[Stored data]
——————
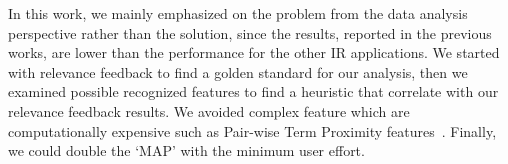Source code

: \documentclass{sig-alternate}
\begin{document}
In this work, we mainly emphasized on the problem from the data analysis perspective rather than the solution, since the results, reported in the previous works, are lower than the performance for the other IR applications. We started with relevance feedback to find a golden standard for our analysis, then we examined possible recognized features to find a heuristic that correlate with our relevance feedback results. We avoided complex feature which are computationally expensive such as Pair-wise Term Proximity features~\cite{bashir2010improving}. Finally, we could double the `MAP' with the minimum user effort. 
\end{document}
——————
Send back every record exactly as it stands, except the pictures.

Source code

: \documentclass{sig-alternate}
\begin{document}
In this work, we mainly emphasized on the problem from the data analysis perspective rather than the solution, since the results, reported in the previous works, are lower than the performance for the other IR applications. We started with relevance feedback to find a golden standard for our analysis, then we examined possible recognized features to find a heuristic that correlate with our relevance feedback results. We avoided complex feature which are computationally expensive such as Pair-wise Term Proximity features~\cite{bashir2010improving}. Finally, we could double the `MAP' with the minimum user effort. 
\end{document}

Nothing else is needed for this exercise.